The only new toy I tested that ever made it to market was Electronic Battleship, which was one of the few I utterly hated and totally panned in the questionaire. The one I tested was a prototype with a couple of flashing flashlight bulbs (again, this was in the Seventies) and someone sitting behind me with a series of electronic push buttons mounted on a piece of two-by-four. I might have been a kid but I knew what was going on before I even sat down. This version of Electronic Battleship didn't have any sensors to input where you put your ships (I don't know if future ones did or do), so they had me manually input each ship's position into the bogus fake computer even though (as I kept pointing out in my loud shrill child voice) it was not a working model and I was essentially punching numbers on a keypad for no reason. So we had to play until there was a hit, whereupon the adult with the buttoned two-by-four hit the right button and the game flashed and made cheesy explosion noises.

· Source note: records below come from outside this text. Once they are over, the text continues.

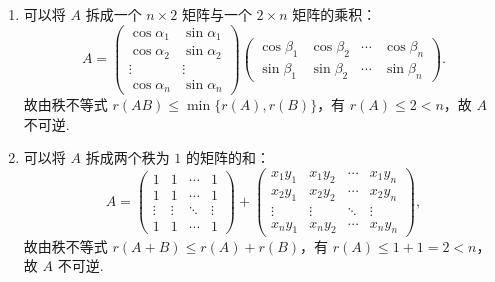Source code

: \documentclass[12pt,fontset=fandol]{ctexart}
\begin{document}
\begin{solve}
\begin{enumerate}
                \item 可以将 $A$ 拆成一个 $n \times 2$ 矩阵与一个 $2 \times n$ 矩阵的乘积：
                    \[
                        A = \begin{pmatrix}
                            \cos \alpha_1 & \sin \alpha_1 \\
                            \cos \alpha_2 & \sin \alpha_2 \\
                            \vdots        & \vdots        \\
                            \cos \alpha_n & \sin \alpha_n
                        \end{pmatrix} \begin{pmatrix}
                            \cos \beta_1 & \cos \beta_2 & \cdots & \cos \beta_n \\
                            \sin \beta_1 & \sin \beta_2 & \cdots & \sin \beta_n
                        \end{pmatrix}.
                    \]
                    故由秩不等式 $r(AB) \leqslant \min\{r(A), r(B)\}$，有 $r(A) \leqslant 2 < n$，故 $A$ 不可逆.

                \item 可以将 $A$ 拆成两个秩为 $1$ 的矩阵的和：
                    \[
                        A = \begin{pmatrix}
                            1      & 1      & \cdots & 1      \\
                            1      & 1      & \cdots & 1      \\
                            \vdots & \vdots & \ddots & \vdots \\
                            1      & 1      & \cdots & 1
                        \end{pmatrix} + \begin{pmatrix}
                            x_1 y_1 & x_1 y_2 & \cdots & x_1 y_n \\
                            x_2 y_1 & x_2 y_2 & \cdots & x_2 y_n \\
                            \vdots  & \vdots  & \ddots & \vdots  \\
                            x_n y_1 & x_n y_2 & \cdots & x_n y_n
                        \end{pmatrix},
                    \]
                    故由秩不等式 $r(A+B) \leqslant r(A)+r(B)$，有 $r(A) \leqslant 1 + 1 = 2 < n$，故 $A$ 不可逆.
            \end{enumerate}
\end{solve}
\end{document}
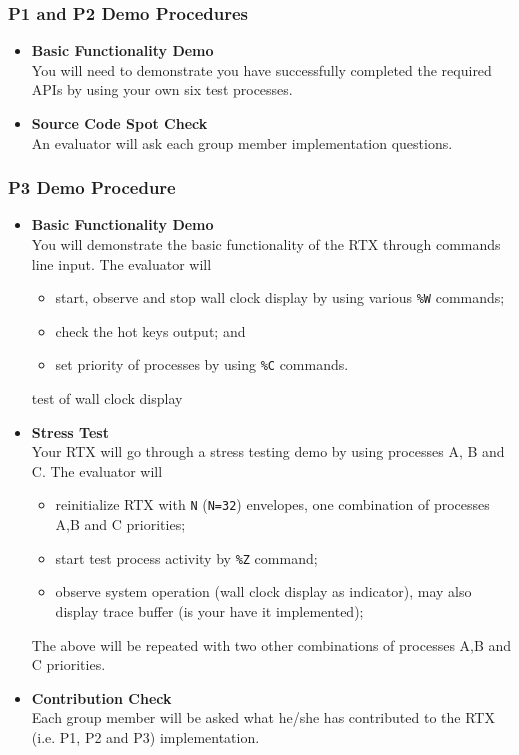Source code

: \subsubsection*{P1 and P2 Demo Procedures} 
\begin{itemize}
\item {\bf Basic Functionality Demo}\\
You will need to demonstrate you have successfully completed the required APIs by using your own six test processes.
\item {\bf Source Code Spot Check} \\
An evaluator will ask each group member implementation questions.
\end{itemize}

\subsubsection*{P3 Demo Procedure}
\label{subsec_p3demo}
\begin{itemize}
\item {\bf Basic Functionality Demo}\\
You will demonstrate the basic functionality of the RTX through commands line input. The evaluator will
\begin{itemize}
\item start, observe and stop wall clock display by using various \verb+%W+ commands;
\item check the hot keys output; and
\item set priority of processes by using \verb+%C+ commands.
\end{itemize}test of wall clock display 

\item{\bf Stress Test} \\
Your RTX will go through a stress testing demo by using processes A, B and C. The evaluator will
\begin{itemize}
\item reinitialize RTX with \verb+N+ (\verb+N=32+) envelopes, one combination of processes A,B and C priorities;
\item start test process activity by \verb+%Z+ command;
\item observe system operation (wall clock display as indicator), may also display trace buffer (is your have it implemented);
\end{itemize}
The above will be repeated with two other combinations of processes A,B and C priorities.
\item {\bf Contribution Check} \\
Each group member will be asked what he/she has contributed to the RTX (i.e. P1, P2 and P3) implementation.
\end{itemize}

Even at the tender age of nine or ten (or however old I was), I thought they had taken a perfectly good game—Battleship was one of the first free games I got from them—and added a bunch of worthless, stupid, cheesy bells and whistles. So of course it just figures that was the one that made it to market. Just goes to show you what Mojo knows. In fact, I would guess that, if Mojo ever expresses her opinion about ANYTHING, if you bet on the opposite occurring it's a fairly safe bet. But I digress.

This is NOT Electronic Battleship. Whatever gave you that idea, anyway? Oh. I guess I did. Well, it's not. It's a musical mat that makes noises as it is stepped on or hit, hopefully by an infant and not by some easily amused drunk person. (Although who am I to judge the person who plays with this? Well, since it's a free country I may judge them at will. And I'm sorry, if this mat entertains a rational adult longer than, say, three seconds, I will probably judge them, at least in the privacy of my own head. And the results, sadly, will probably not be 100% complimentary toward said adult, in spite of Mojo's kind heart and gentle demeanor. But I digress.) Personally I've always suspected the little rascals have fully figured out cause-and-effect within the first month or two of being in the crib ("If I cry, they will come! Watch!"), but this mat will reinforce that teaching without straining their precious little vocal cords too much. For if you strain their precious little vocal chords, how on earth will they be able to argue with you when they get to be teenagers? Wait, that didn't come out right. I mean, studies done by the Mojo Institute for Brilliance indicates that toddlers who play with this musical mat are 87.578 % more likely to not annoy Mojo when they reach adulthood. I am not making this up. Except that last part. I mean, it's a totally bogus statistic in case you're wondering. And the Institute? Doesn't exist. But I sure made it sound impressive, huh? Once again, ladies and gentlemen, the power of professional copywriting.

This is an "Electonic Musical Mat", over three feet wide, with six different instrument sounds, nine pre-programmed songs and meant for ages 3 and up. It looks new, but the vinyl carrying bag has seen better days. If it is used, it is lightly used. I haven't taken it out of the bag. All I've done is turn it on and assured myself it makes noise. It does. Granted, your little tyke probably isn't going to start composing symphonies on this thing, but he or she will make a lot of very loud annoying noises which will please them and irritate the stuffing out of you. And you will then think fondly of Mojo's Craptacular and see the Certificate of Craptacularity hanging proudly on your wall and envision a Harvard or Yale diploma in its place. Yeah, envision away.